- DIRECTIONS FOR THIS TASK
Write out nothing except the lines of the entries below, from the first through the one containing "### 🔴 CRITICAL ISSUES RESOLVED", exactly and without pictures.

*** Begin section ***

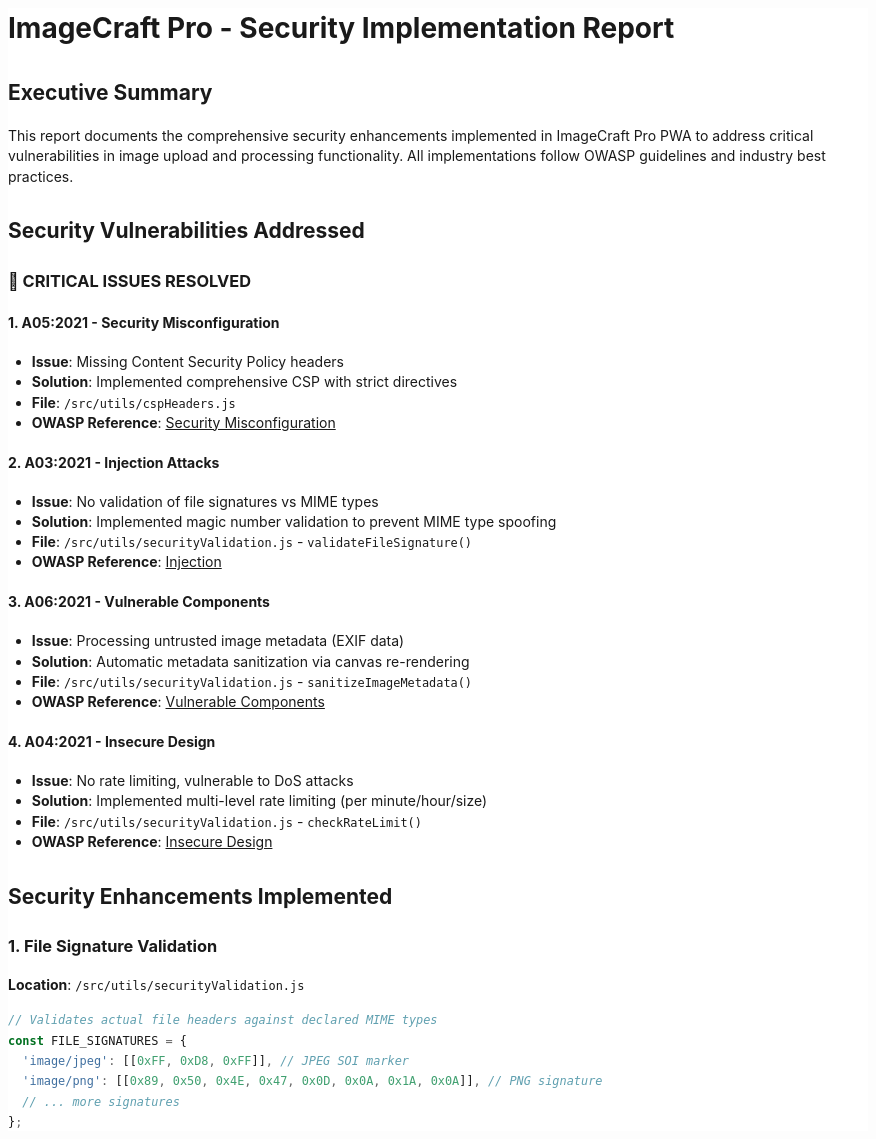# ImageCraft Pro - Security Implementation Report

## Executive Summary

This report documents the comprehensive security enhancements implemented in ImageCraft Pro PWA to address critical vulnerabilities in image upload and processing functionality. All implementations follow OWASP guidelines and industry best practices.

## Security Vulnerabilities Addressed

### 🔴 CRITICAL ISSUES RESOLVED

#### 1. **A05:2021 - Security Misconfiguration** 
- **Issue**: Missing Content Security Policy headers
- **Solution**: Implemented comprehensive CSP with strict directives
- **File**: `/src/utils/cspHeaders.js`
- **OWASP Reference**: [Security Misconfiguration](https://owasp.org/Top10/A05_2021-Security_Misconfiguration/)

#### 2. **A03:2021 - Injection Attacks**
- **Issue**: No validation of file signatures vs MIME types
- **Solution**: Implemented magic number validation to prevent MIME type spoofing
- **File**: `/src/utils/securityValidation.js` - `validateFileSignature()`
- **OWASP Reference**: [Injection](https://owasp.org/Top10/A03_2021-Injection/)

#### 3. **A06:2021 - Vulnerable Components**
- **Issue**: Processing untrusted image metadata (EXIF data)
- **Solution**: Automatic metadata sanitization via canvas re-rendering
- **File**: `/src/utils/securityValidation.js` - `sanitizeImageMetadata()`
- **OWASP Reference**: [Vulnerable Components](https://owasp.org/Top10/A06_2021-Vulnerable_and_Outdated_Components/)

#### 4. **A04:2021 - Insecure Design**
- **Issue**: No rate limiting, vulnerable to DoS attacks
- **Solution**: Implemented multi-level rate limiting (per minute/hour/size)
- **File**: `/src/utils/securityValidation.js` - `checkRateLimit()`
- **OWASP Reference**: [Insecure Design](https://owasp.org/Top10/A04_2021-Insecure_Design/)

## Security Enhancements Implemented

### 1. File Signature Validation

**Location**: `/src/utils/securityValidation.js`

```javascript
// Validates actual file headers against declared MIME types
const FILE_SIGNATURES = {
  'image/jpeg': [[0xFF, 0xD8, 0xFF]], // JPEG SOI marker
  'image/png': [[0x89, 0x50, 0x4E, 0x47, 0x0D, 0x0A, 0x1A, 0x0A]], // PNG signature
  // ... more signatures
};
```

*** End section ***

- RESULT OF THIS TASK
# ImageCraft Pro - Security Implementation Report

## Executive Summary

This report documents the comprehensive security enhancements implemented in ImageCraft Pro PWA to address critical vulnerabilities in image upload and processing functionality. All implementations follow OWASP guidelines and industry best practices.

## Security Vulnerabilities Addressed

### 🔴 CRITICAL ISSUES RESOLVED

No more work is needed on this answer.